Automating short-circuit testing for automotive systems and harness design

By Mike Stamper, Mentor Graphics

Protecting vehicle wire harnesses from overloads that could be catastrophic is a critical design criterion. The designer must ensure that the fusing strategy protects the wiring. This process typically involves calculating the maximum load on each wire manually and then comparing the result to a spreadsheet that may have been created many years ago.

This article describes a method of determining the exact amount of current a wire can carry without damaging the insulation. These values can then be used to automate fusing strategy, ensuring proper protection of all circuits.

INTRODUCTION
The current way that most companies test designs is often based on long-obsolete assumptions, excess caution, and a tendency not to "fix what isn't broken." In addition, this process is very error prone due to its manual nature. You might find that alarming -- and it is -- but cars and planes are driving and flying just fine. There are several reasons that is so. First, most circuits are over protected. Due to the manual nature of most design processes, designers tend to err on the side of caution; this means wires that are larger than needed for the actual load. Over protection adds both cost and weight to the harness.

Next, these in-place processes are based on physical testing. Very expensive physical prototypes are built, and test engineers physically test the design to ensure the circuits are protected. This is costly both in time and money, and is often so late in the design process that changes resulting from this testing are very expensive to make.

And, let's face it, engineers and designers are smart. Many designs are simply carried over from year to year. History tells them what works and what doesn't -- but we must ask the question: Is this the most efficient way to design?

ANALYSIS AND SIMULATION
Simulation is a common term in automotive electrical and electronic systems. Unfortunately, it's seldom implemented, and if so, often creates bottlenecks. A highly trained skilled simulation expert must create complex models, run their simulations, and then analyze the results. Then the results are fed back to the harness engineering team who then, in turn, must make decisions based on the often-complex and difficult-to-understand graphs and results.

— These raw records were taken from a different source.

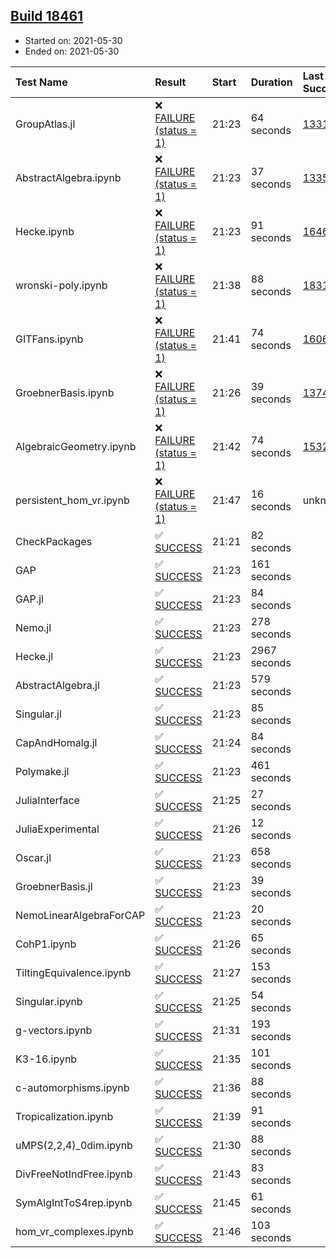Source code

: ## [Build 18461](https://oscarci.mathematik.uni-kl.de/job/oscar/18461/)

* Started on: 2021-05-30
* Ended on: 2021-05-30

| Test Name    | Result | Start | Duration | Last Success | First Failure |
|:-------------|:-------|:------|:---------|:-------------|:--------------|
| GroupAtlas.jl | ❌ [FAILURE (status = 1)](https://oscarci.mathematik.uni-kl.de/job/oscar/18461/artifact/logs/build-18461/GroupAtlas.jl.log) | 21:23 | 64 seconds | [13311](https://oscarci.mathematik.uni-kl.de/job/oscar/13311/) | [13312](https://oscarci.mathematik.uni-kl.de/job/oscar/13312/) |
| AbstractAlgebra.ipynb | ❌ [FAILURE (status = 1)](https://oscarci.mathematik.uni-kl.de/job/oscar/18461/artifact/logs/build-18461/AbstractAlgebra.ipynb.log) | 21:23 | 37 seconds | [13355](https://oscarci.mathematik.uni-kl.de/job/oscar/13355/) | [13356](https://oscarci.mathematik.uni-kl.de/job/oscar/13356/) |
| Hecke.ipynb | ❌ [FAILURE (status = 1)](https://oscarci.mathematik.uni-kl.de/job/oscar/18461/artifact/logs/build-18461/Hecke.ipynb.log) | 21:23 | 91 seconds | [16463](https://oscarci.mathematik.uni-kl.de/job/oscar/16463/) | [16464](https://oscarci.mathematik.uni-kl.de/job/oscar/16464/) |
| wronski-poly.ipynb | ❌ [FAILURE (status = 1)](https://oscarci.mathematik.uni-kl.de/job/oscar/18461/artifact/logs/build-18461/wronski-poly.ipynb.log) | 21:38 | 88 seconds | [18314](https://oscarci.mathematik.uni-kl.de/job/oscar/18314/) | [18315](https://oscarci.mathematik.uni-kl.de/job/oscar/18315/) |
| GITFans.ipynb | ❌ [FAILURE (status = 1)](https://oscarci.mathematik.uni-kl.de/job/oscar/18461/artifact/logs/build-18461/GITFans.ipynb.log) | 21:41 | 74 seconds | [16068](https://oscarci.mathematik.uni-kl.de/job/oscar/16068/) | [16069](https://oscarci.mathematik.uni-kl.de/job/oscar/16069/) |
| GroebnerBasis.ipynb | ❌ [FAILURE (status = 1)](https://oscarci.mathematik.uni-kl.de/job/oscar/18461/artifact/logs/build-18461/GroebnerBasis.ipynb.log) | 21:26 | 39 seconds | [13748](https://oscarci.mathematik.uni-kl.de/job/oscar/13748/) | [13749](https://oscarci.mathematik.uni-kl.de/job/oscar/13749/) |
| AlgebraicGeometry.ipynb | ❌ [FAILURE (status = 1)](https://oscarci.mathematik.uni-kl.de/job/oscar/18461/artifact/logs/build-18461/AlgebraicGeometry.ipynb.log) | 21:42 | 74 seconds | [15322](https://oscarci.mathematik.uni-kl.de/job/oscar/15322/) | [15323](https://oscarci.mathematik.uni-kl.de/job/oscar/15323/) |
| persistent_hom_vr.ipynb | ❌ [FAILURE (status = 1)](https://oscarci.mathematik.uni-kl.de/job/oscar/18461/artifact/logs/build-18461/persistent_hom_vr.ipynb.log) | 21:47 | 16 seconds | unknown | unknown |
| CheckPackages | ✅ [SUCCESS](https://oscarci.mathematik.uni-kl.de/job/oscar/18461/artifact/logs/build-18461/CheckPackages.log) | 21:21 | 82 seconds |  |  |
| GAP | ✅ [SUCCESS](https://oscarci.mathematik.uni-kl.de/job/oscar/18461/artifact/logs/build-18461/GAP.log) | 21:23 | 161 seconds |  |  |
| GAP.jl | ✅ [SUCCESS](https://oscarci.mathematik.uni-kl.de/job/oscar/18461/artifact/logs/build-18461/GAP.jl.log) | 21:23 | 84 seconds |  |  |
| Nemo.jl | ✅ [SUCCESS](https://oscarci.mathematik.uni-kl.de/job/oscar/18461/artifact/logs/build-18461/Nemo.jl.log) | 21:23 | 278 seconds |  |  |
| Hecke.jl | ✅ [SUCCESS](https://oscarci.mathematik.uni-kl.de/job/oscar/18461/artifact/logs/build-18461/Hecke.jl.log) | 21:23 | 2967 seconds |  |  |
| AbstractAlgebra.jl | ✅ [SUCCESS](https://oscarci.mathematik.uni-kl.de/job/oscar/18461/artifact/logs/build-18461/AbstractAlgebra.jl.log) | 21:23 | 579 seconds |  |  |
| Singular.jl | ✅ [SUCCESS](https://oscarci.mathematik.uni-kl.de/job/oscar/18461/artifact/logs/build-18461/Singular.jl.log) | 21:23 | 85 seconds |  |  |
| CapAndHomalg.jl | ✅ [SUCCESS](https://oscarci.mathematik.uni-kl.de/job/oscar/18461/artifact/logs/build-18461/CapAndHomalg.jl.log) | 21:24 | 84 seconds |  |  |
| Polymake.jl | ✅ [SUCCESS](https://oscarci.mathematik.uni-kl.de/job/oscar/18461/artifact/logs/build-18461/Polymake.jl.log) | 21:23 | 461 seconds |  |  |
| JuliaInterface | ✅ [SUCCESS](https://oscarci.mathematik.uni-kl.de/job/oscar/18461/artifact/logs/build-18461/JuliaInterface.log) | 21:25 | 27 seconds |  |  |
| JuliaExperimental | ✅ [SUCCESS](https://oscarci.mathematik.uni-kl.de/job/oscar/18461/artifact/logs/build-18461/JuliaExperimental.log) | 21:26 | 12 seconds |  |  |
| Oscar.jl | ✅ [SUCCESS](https://oscarci.mathematik.uni-kl.de/job/oscar/18461/artifact/logs/build-18461/Oscar.jl.log) | 21:23 | 658 seconds |  |  |
| GroebnerBasis.jl | ✅ [SUCCESS](https://oscarci.mathematik.uni-kl.de/job/oscar/18461/artifact/logs/build-18461/GroebnerBasis.jl.log) | 21:23 | 39 seconds |  |  |
| NemoLinearAlgebraForCAP | ✅ [SUCCESS](https://oscarci.mathematik.uni-kl.de/job/oscar/18461/artifact/logs/build-18461/NemoLinearAlgebraForCAP.log) | 21:23 | 20 seconds |  |  |
| CohP1.ipynb | ✅ [SUCCESS](https://oscarci.mathematik.uni-kl.de/job/oscar/18461/artifact/logs/build-18461/CohP1.ipynb.log) | 21:26 | 65 seconds |  |  |
| TiltingEquivalence.ipynb | ✅ [SUCCESS](https://oscarci.mathematik.uni-kl.de/job/oscar/18461/artifact/logs/build-18461/TiltingEquivalence.ipynb.log) | 21:27 | 153 seconds |  |  |
| Singular.ipynb | ✅ [SUCCESS](https://oscarci.mathematik.uni-kl.de/job/oscar/18461/artifact/logs/build-18461/Singular.ipynb.log) | 21:25 | 54 seconds |  |  |
| g-vectors.ipynb | ✅ [SUCCESS](https://oscarci.mathematik.uni-kl.de/job/oscar/18461/artifact/logs/build-18461/g-vectors.ipynb.log) | 21:31 | 193 seconds |  |  |
| K3-16.ipynb | ✅ [SUCCESS](https://oscarci.mathematik.uni-kl.de/job/oscar/18461/artifact/logs/build-18461/K3-16.ipynb.log) | 21:35 | 101 seconds |  |  |
| c-automorphisms.ipynb | ✅ [SUCCESS](https://oscarci.mathematik.uni-kl.de/job/oscar/18461/artifact/logs/build-18461/c-automorphisms.ipynb.log) | 21:36 | 88 seconds |  |  |
| Tropicalization.ipynb | ✅ [SUCCESS](https://oscarci.mathematik.uni-kl.de/job/oscar/18461/artifact/logs/build-18461/Tropicalization.ipynb.log) | 21:39 | 91 seconds |  |  |
| uMPS(2,2,4)_0dim.ipynb | ✅ [SUCCESS](https://oscarci.mathematik.uni-kl.de/job/oscar/18461/artifact/logs/build-18461/uMPS-2-2-4-_0dim.ipynb.log) | 21:30 | 88 seconds |  |  |
| DivFreeNotIndFree.ipynb | ✅ [SUCCESS](https://oscarci.mathematik.uni-kl.de/job/oscar/18461/artifact/logs/build-18461/DivFreeNotIndFree.ipynb.log) | 21:43 | 83 seconds |  |  |
| SymAlgIntToS4rep.ipynb | ✅ [SUCCESS](https://oscarci.mathematik.uni-kl.de/job/oscar/18461/artifact/logs/build-18461/SymAlgIntToS4rep.ipynb.log) | 21:45 | 61 seconds |  |  |
| hom_vr_complexes.ipynb | ✅ [SUCCESS](https://oscarci.mathematik.uni-kl.de/job/oscar/18461/artifact/logs/build-18461/hom_vr_complexes.ipynb.log) | 21:46 | 103 seconds |  |  |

An important input that is always missing in doing simulation this way is the actual configuration of the vehicle. Not all loads are present in all vehicles. An example is a car where navigation is optional. Which simulation will be done -- with navigation or without? Let's add an optional moonroof into the mix: Now you have 22 = 4 vehicle models to simulate. As you add in more optional content, you can see the number of simulation combinations climbs to 2n, where n = the number of options.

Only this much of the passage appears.